New project explores creation of factories in space
A technology firm has been chosen to work on a project which could eventually lead to the creation of a factory in space.
Airbus Defence and Space, which has a base in Stevenage, was selected by the European Commission to study spacecraft manufacturing in orbit through the Horizon 2020 Programme.
It's part of a new project looking at the feasibility of satellite assembly and manufacturing above the earth. It's hoped it'll eventually lead to a demonstrator being launched.
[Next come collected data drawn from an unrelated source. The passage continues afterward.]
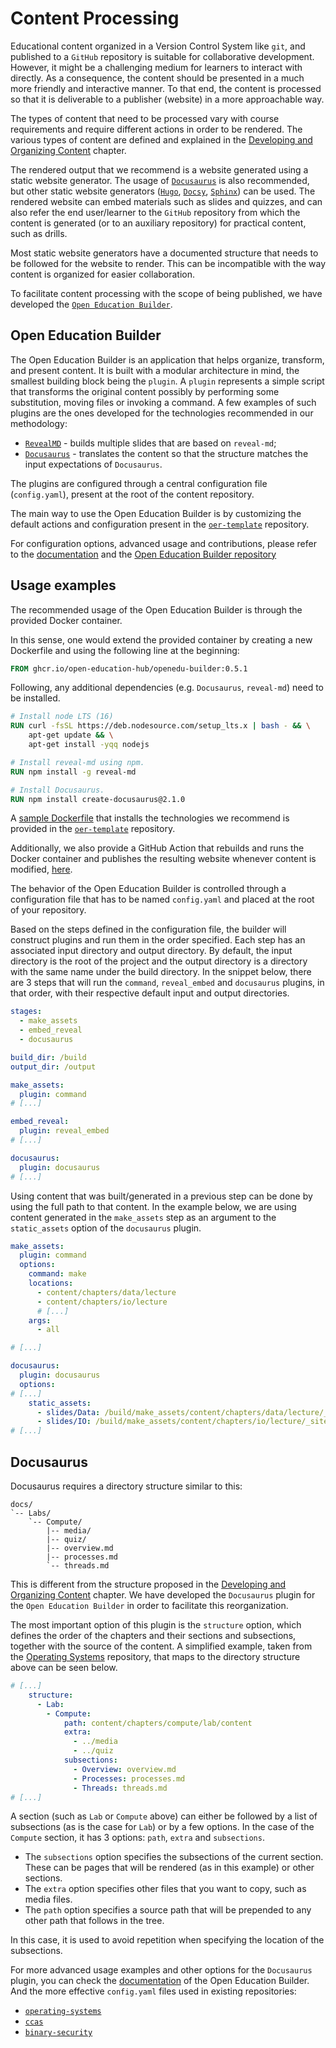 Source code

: # Content Processing

Educational content organized in a Version Control System like `git`, and published to a `GitHub` repository is suitable for collaborative development.
However, it might be a challenging medium for learners to interact with directly.
As a consequence, the content should be presented in a much more friendly and interactive manner.
To that end, the content is processed so that it is deliverable to a publisher (website) in a more approachable way.

The types of content that need to be processed vary with course requirements and require different actions in order to be rendered.
The various types of content are defined and explained in the [Developing and Organizing Content](../../../develop-organize/overview/reading/read.md) chapter.

The rendered output that we recommend is a website generated using a static website generator.
The usage of [`Docusaurus`](https://docusaurus.io/) is also recommended, but other static website generators ([`Hugo`](https://gohugo.io/), [`Docsy`](https://www.docsy.dev/), [`Sphinx`](https://www.sphinx-doc.org/en/master/)) can be used.
The rendered website can embed materials such as slides and quizzes, and can also refer the end user/learner to the `GitHub` repository from which the content is generated (or to an auxiliary repository) for practical content, such as drills.

Most static website generators have a documented structure that needs to be followed for the website to render.
This can be incompatible with the way content is organized for easier collaboration.

To facilitate content processing with the scope of being published, we have developed the [`Open Education Builder`](https://open-education-hub.github.io/openedu-builder/).

## Open Education Builder

The Open Education Builder is an application that helps organize, transform, and present content.
It is built with a modular architecture in mind, the smallest building block being the `plugin`.
A `plugin` represents a simple script that transforms the original content possibly by performing some substitution, moving files or invoking a command.
A few examples of such plugins are the ones developed for the technologies recommended in our methodology:

- [`RevealMD`](https://open-education-hub.github.io/openedu-builder/plugins/revealmd) - builds multiple slides that are based on `reveal-md`;
- [`Docusaurus`](https://open-education-hub.github.io/openedu-builder/plugins/docusaurus) - translates the content so that the structure matches the input expectations of `Docusaurus`.

The plugins are configured through a central configuration file (`config.yaml`), present at the root of the content repository.

The main way to use the Open Education Builder is by customizing the default actions and configuration present in the [`oer-template`](https://github.com/open-education-hub/oer-template) repository.

For configuration options, advanced usage and contributions, please refer to the [documentation](https://open-education-hub.github.io/openedu-builder/) and the [Open Education Builder repository](https://github.com/open-education-hub/openedu-builder)

## Usage examples

The recommended usage of the Open Education Builder is through the provided Docker container.

In this sense, one would extend the provided container by creating a new Dockerfile and using the following line at the beginning:

```Dockerfile
FROM ghcr.io/open-education-hub/openedu-builder:0.5.1
```

Following, any additional dependencies (e.g. `Docusaurus`, `reveal-md`) need to be installed.

```Dockerfile
# Install node LTS (16)
RUN curl -fsSL https://deb.nodesource.com/setup_lts.x | bash - && \
    apt-get update && \
    apt-get install -yqq nodejs

# Install reveal-md using npm.
RUN npm install -g reveal-md

# Install Docusaurus.
RUN npm install create-docusaurus@2.1.0
```

A [sample Dockerfile](https://github.com/open-education-hub/oer-template/blob/main/Dockerfile) that installs the technologies we recommend is provided in the [`oer-template`](https://github.com/open-education-hub/oer-template) repository.

Additionally, we also provide a GitHub Action that rebuilds and runs the Docker container and publishes the resulting website whenever content is modified, [here](https://github.com/open-education-hub/oer-template/blob/main/.github/workflows/deployment.yml).

The behavior of the Open Education Builder is controlled through a configuration file that has to be named `config.yaml` and placed at the root of your repository.

Based on the steps defined in the configuration file, the builder will construct plugins and run them in the order specified.
Each step has an associated input directory and output directory.
By default, the input directory is the root of the project and the output directory is a directory with the same name under the build directory.
In the snippet below, there are 3 steps that will run the `command`, `reveal_embed` and `docusaurus` plugins, in that order, with their respective default input and output directories.

```yaml
stages:
  - make_assets
  - embed_reveal
  - docusaurus

build_dir: /build
output_dir: /output

make_assets:
  plugin: command
# [...]

embed_reveal:
  plugin: reveal_embed
# [...]

docusaurus:
  plugin: docusaurus
# [...]
```

Using content that was built/generated in a previous step can be done by using the full path to that content.
In the example below, we are using content generated in the `make_assets` step as an argument to the `static_assets` option of the `docusaurus` plugin.

```yaml
make_assets:
  plugin: command
  options:
    command: make
    locations:
      - content/chapters/data/lecture
      - content/chapters/io/lecture
      # [...]
    args:
      - all

# [...]

docusaurus:
  plugin: docusaurus
  options:
# [...]
    static_assets:
      - slides/Data: /build/make_assets/content/chapters/data/lecture/_site
      - slides/IO: /build/make_assets/content/chapters/io/lecture/_site
# [...]

```

## Docusaurus

Docusaurus requires a directory structure similar to this:

```text
docs/
`-- Labs/
    `-- Compute/
        |-- media/
        |-- quiz/
        |-- overview.md
        |-- processes.md
        `-- threads.md
```

This is different from the structure proposed in the [Developing and Organizing Content](../../../develop-organize/overview/reading/read.md) chapter.
We have developed the `Docusaurus` plugin for the `Open Education Builder` in order to facilitate this reorganization.

The most important option of this plugin is the `structure` option, which defines the order of the chapters and their sections and subsections, together with the source of the content.
A simplified example, taken from the [Operating Systems](https://github.com/open-education-hub/operating-systems) repository, that maps to the directory structure above can be seen below.

```yaml
# [...]
    structure:
      - Lab:
        - Compute:
            path: content/chapters/compute/lab/content
            extra:
              - ../media
              - ../quiz
            subsections:
              - Overview: overview.md
              - Processes: processes.md
              - Threads: threads.md
# [...]
```

A section (such as `Lab` or `Compute` above) can either be followed by a list of subsections (as is the case for `Lab`) or by a few options.
In the case of the `Compute` section, it has 3 options: `path`, `extra` and `subsections`.

- The `subsections` option specifies the subsections of the current section.
  These can be pages that will be rendered (as in this example) or other sections.
- The `extra` option specifies other files that you want to copy, such as media files.
- The `path` option specifies a source path that will be prepended to any other path that follows in the tree.

In this case, it is used to avoid repetition when specifying the location of the subsections.

For more advanced usage examples and other options for the `Docusaurus` plugin, you can check the [documentation](https://open-education-hub.github.io/openedu-builder/plugins/docusaurus) of the Open Education Builder.
And the more effective `config.yaml` files used in existing repositories:

- [`operating-systems`](https://github.com/open-education-hub/operating-systems/blob/main/config.yaml)
- [`ccas`](https://github.com/open-education-hub/ccas/blob/main/config.yaml)
- [`binary-security`](https://github.com/open-education-hub/binary-security/blob/main/config.yaml)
The project is expected to take two years.
The reason for creating a factory in space is to make space travel and exploration cheaper.
A satellite launch can cost millions of pounds, so by creating a factory in space it reduces the costs of actually getting the probes into space in the first place.
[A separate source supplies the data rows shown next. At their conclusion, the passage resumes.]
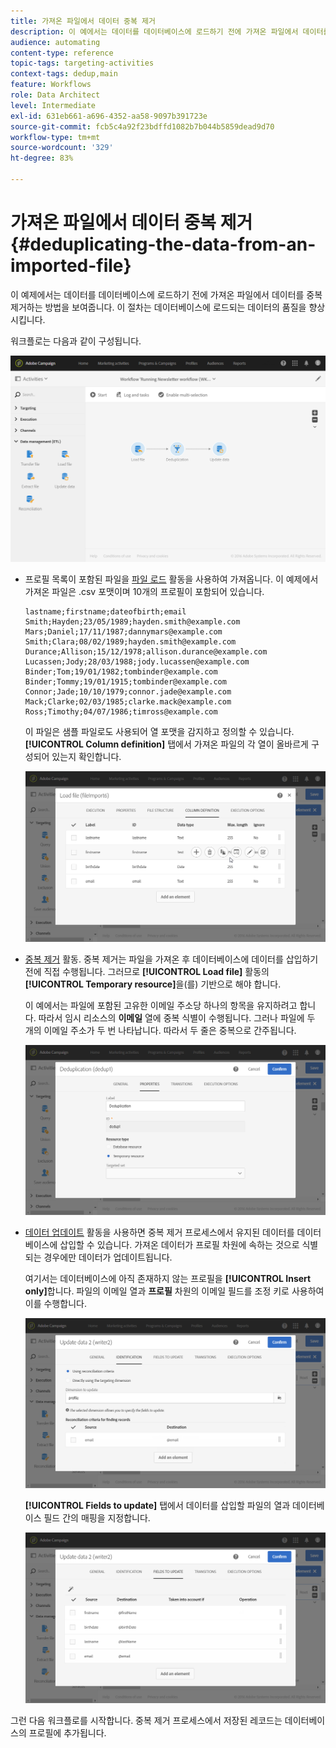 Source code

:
 ```yaml
---
title: 가져온 파일에서 데이터 중복 제거
description: 이 예에서는 데이터를 데이터베이스에 로드하기 전에 가져온 파일에서 데이터를 중복 제거하는 방법을 보여 줍니다.
audience: automating
content-type: reference
topic-tags: targeting-activities
context-tags: dedup,main
feature: Workflows
role: Data Architect
level: Intermediate
exl-id: 631eb661-a696-4352-aa58-9097b391723e
source-git-commit: fcb5c4a92f23bdffd1082b7b044b5859dead9d70
workflow-type: tm+mt
source-wordcount: '329'
ht-degree: 83%

---
```


# 가져온 파일에서 데이터 중복 제거 {#deduplicating-the-data-from-an-imported-file}

이 예제에서는 데이터를 데이터베이스에 로드하기 전에 가져온 파일에서 데이터를 중복 제거하는 방법을 보여줍니다. 이 절차는 데이터베이스에 로드되는 데이터의 품질을 향상시킵니다.

워크플로는 다음과 같이 구성됩니다.

![](assets/deduplication_example2_workflow.png)

* 프로필 목록이 포함된 파일을 [파일 로드](../../automating/using/load-file.md) 활동을 사용하여 가져옵니다. 이 예제에서 가져온 파일은 .csv 포맷이며 10개의 프로필이 포함되어 있습니다.

  ```
  lastname;firstname;dateofbirth;email
  Smith;Hayden;23/05/1989;hayden.smith@example.com
  Mars;Daniel;17/11/1987;dannymars@example.com
  Smith;Clara;08/02/1989;hayden.smith@example.com
  Durance;Allison;15/12/1978;allison.durance@example.com
  Lucassen;Jody;28/03/1988;jody.lucassen@example.com
  Binder;Tom;19/01/1982;tombinder@example.com
  Binder;Tommy;19/01/1915;tombinder@example.com
  Connor;Jade;10/10/1979;connor.jade@example.com
  Mack;Clarke;02/03/1985;clarke.mack@example.com
  Ross;Timothy;04/07/1986;timross@example.com
  ```

  이 파일은 샘플 파일로도 사용되어 열 포맷을 감지하고 정의할 수 있습니다. **[!UICONTROL Column definition]** 탭에서 가져온 파일의 각 열이 올바르게 구성되어 있는지 확인합니다.

  ![](assets/deduplication_example2_fileloading.png)

* [중복 제거](../../automating/using/deduplication.md) 활동. 중복 제거는 파일을 가져온 후 데이터베이스에 데이터를 삽입하기 전에 직접 수행됩니다. 그러므로 **[!UICONTROL Load file]** 활동의 **[!UICONTROL Temporary resource]**&#x200B;을(를) 기반으로 해야 합니다.

  이 예에서는 파일에 포함된 고유한 이메일 주소당 하나의 항목을 유지하려고 합니다. 따라서 임시 리소스의 **이메일** 열에 중복 식별이 수행됩니다. 그러나 파일에 두 개의 이메일 주소가 두 번 나타납니다. 따라서 두 줄은 중복으로 간주됩니다.

  ![](assets/deduplication_example2_dedup.png)

* [데이터 업데이트](../../automating/using/update-data.md) 활동을 사용하면 중복 제거 프로세스에서 유지된 데이터를 데이터베이스에 삽입할 수 있습니다. 가져온 데이터가 프로필 차원에 속하는 것으로 식별되는 경우에만 데이터가 업데이트됩니다.

  여기서는 데이터베이스에 아직 존재하지 않는 프로필을 **[!UICONTROL Insert only]**&#x200B;합니다. 파일의 이메일 열과 **프로필** 차원의 이메일 필드를 조정 키로 사용하여 이를 수행합니다.

  ![](assets/deduplication_example2_writer1.png)

  **[!UICONTROL Fields to update]** 탭에서 데이터를 삽입할 파일의 열과 데이터베이스 필드 간의 매핑을 지정합니다.

  ![](assets/deduplication_example2_writer2.png)

그런 다음 워크플로를 시작합니다. 중복 제거 프로세스에서 저장된 레코드는 데이터베이스의 프로필에 추가됩니다.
The high cost is why companies like SpaceX have been experimenting with reusable rocketry.
The factory being envisaged by this project will look at building components directly in space.
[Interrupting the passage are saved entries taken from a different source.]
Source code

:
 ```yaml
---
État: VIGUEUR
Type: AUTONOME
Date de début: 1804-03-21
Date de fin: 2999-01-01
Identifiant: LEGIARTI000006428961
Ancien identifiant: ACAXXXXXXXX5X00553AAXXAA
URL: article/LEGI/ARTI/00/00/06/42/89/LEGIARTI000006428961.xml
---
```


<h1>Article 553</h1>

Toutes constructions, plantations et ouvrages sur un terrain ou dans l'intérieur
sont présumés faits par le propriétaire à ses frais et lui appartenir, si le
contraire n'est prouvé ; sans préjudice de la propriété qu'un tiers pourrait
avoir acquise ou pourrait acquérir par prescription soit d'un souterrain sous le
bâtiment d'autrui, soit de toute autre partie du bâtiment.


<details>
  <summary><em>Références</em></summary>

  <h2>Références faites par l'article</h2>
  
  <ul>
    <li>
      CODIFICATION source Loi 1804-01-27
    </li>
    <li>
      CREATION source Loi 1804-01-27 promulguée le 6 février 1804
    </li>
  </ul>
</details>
The idea of manufacturing in space is not a new one. US physicist Gerard K O'Neill was behind a plan to create human colonies in space.
In his 1970s book the High Frontier he suggested that manufacturing facilities in orbit would be needed in order to create space stations and help make further space exploration and colonisation economically viable. Airbus Defence and Space in Bremen, Germany is leading a project team. The group in Stevenage is in the very early stages of looking at the kind of robotic devices which would be needed in orbiting factory.
It's the latest in a long line of projects that the region's space companies have been working on.
Scientists were able to capture the closest images ever taken of the Sun, thanks to a Solar Orbiter constructed in Stevenage.
Next year the Rosalind Franklin Mars Rover is set to launch towards the Red Planet, part of the ExoMars mission a joint European Space Agency (ESA) and Russian state space corporation Roscosmos project.
Last month the Perseverance Rover landed on Mars, carrying technology developed in Essex.